As the test surface becomes contaminated with atoms or molecules of dissimilar materials, the surface energy can change. For example, droplets of a vapor phase contaminant can wet and spread out on the surface if the surface tension of the liquid is less than the surface energy of the surface; the resulting contaminated surface will usually has a lower resulting surface energy.

Films or sub-monolayers of contaminating atoms or molecules on a surface are called molecular contamination. Such contamination has long been known to be a detractor in the application of paints, adhesives, and sealants. More recently, the importance of molecular contamination in display, semiconductor, and nano-materials fabrication has prompted the development of dedicated sensing techniques like the AiM-100 from Particle Measurement Systems of Boulder, Colo.
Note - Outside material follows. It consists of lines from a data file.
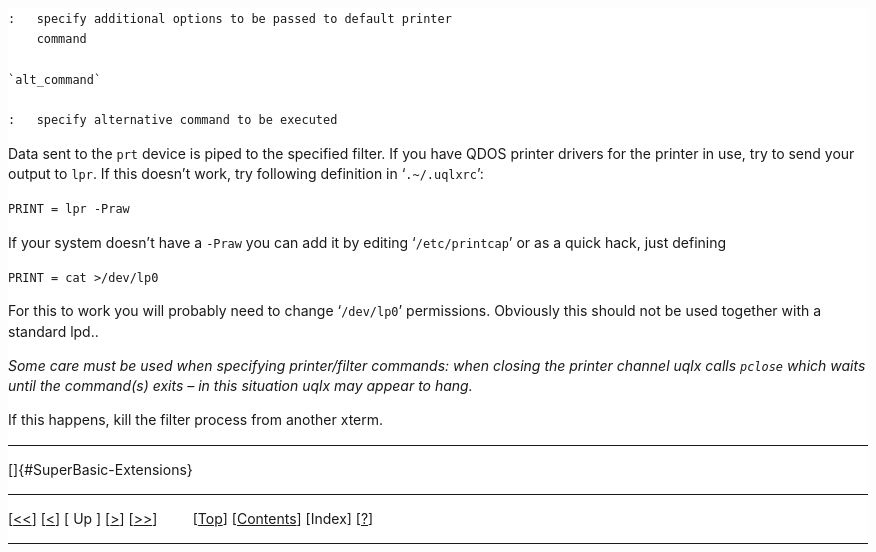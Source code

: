     :   specify additional options to be passed to default printer
        command

    `alt_command`

    :   specify alternative command to be executed

Data sent to the `prt` device is piped to the specified filter. If you
have QDOS printer drivers for the printer in use, try to send your
output to `lpr`. If this doesn’t work, try following definition in
‘`.~/.uqlxrc`’:

<div class="example">

``` {.example}
PRINT = lpr -Praw
```

</div>

If your system doesn’t have a `-Praw` you can add it by editing
‘`/etc/printcap`’ or as a quick hack, just defining

<div class="example">

``` {.example}
PRINT = cat >/dev/lp0
```

</div>

For this to work you will probably need to change ‘`/dev/lp0`’
permissions. Obviously this should not be used together with a standard
lpd..

*Some care must be used when specifying printer/filter commands: when
closing the printer channel uqlx calls `pclose` which waits until the
command(s) exits – in this situation uqlx may appear to hang.*

If this happens, kill the filter process from another xterm.

------------------------------------------------------------------------

[]{#SuperBasic-Extensions}

  --------------------------------------------------------------------------- ----------------------------------------------------------- ---------- ------------------------------------------------------ ----------------------------------------- --- --- --- --- ---------------------------------------------------- --------------------------------------------------- ----------- ------------------------------------
  \[[&lt;&lt;](#Printing "Beginning of this chapter or previous chapter")\]   \[[&lt;](#Printing "Previous section in reading order")\]   \[ Up \]   \[[&gt;](#TECHREF "Next section in reading order")\]   \[[&gt;&gt;](#TECHREF "Next chapter")\]                   \[[Top](#Introduction "Cover (top) of document")\]   \[[Contents](#SEC_Contents "Table of contents")\]   \[Index\]   \[[?](#SEC_About "About (help)")\]
  --------------------------------------------------------------------------- ----------------------------------------------------------- ---------- ------------------------------------------------------ ----------------------------------------- --- --- --- --- ---------------------------------------------------- --------------------------------------------------- ----------- ------------------------------------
This technique detects mass changes on the surface of a surface acoustic wave device; an increase in mass on the surface can be the signature of molecular contamination deposited on the surface.

DISCLOSURE OF INVENTION

This invention is a method and an apparatus for detecting relative changes in the surface energy of a test surface by adhering a tacky sampling surface to the test surface and removing the tacky sampling surface from the test surface while measuring the force and speed of removal. The measured force and speed of removal is used to compute a relative surface energy, which is compared to a standard value for that surface. This technique has utility for monitoring the cleanliness of surfaces in printing, adhesive and paint application, display and semiconductor fabrication, and generally test surfaces requiring cleanliness and which cannot readily be transported to or configured for an existing surface analysis technique.

BRIEF DESCRIPTION OF DRAWINGS

FIG. 1 is a perspective view of a preferred embodiment of the apparatus.

FIG. 2 a is a perspective view of a manipulator and a sampler.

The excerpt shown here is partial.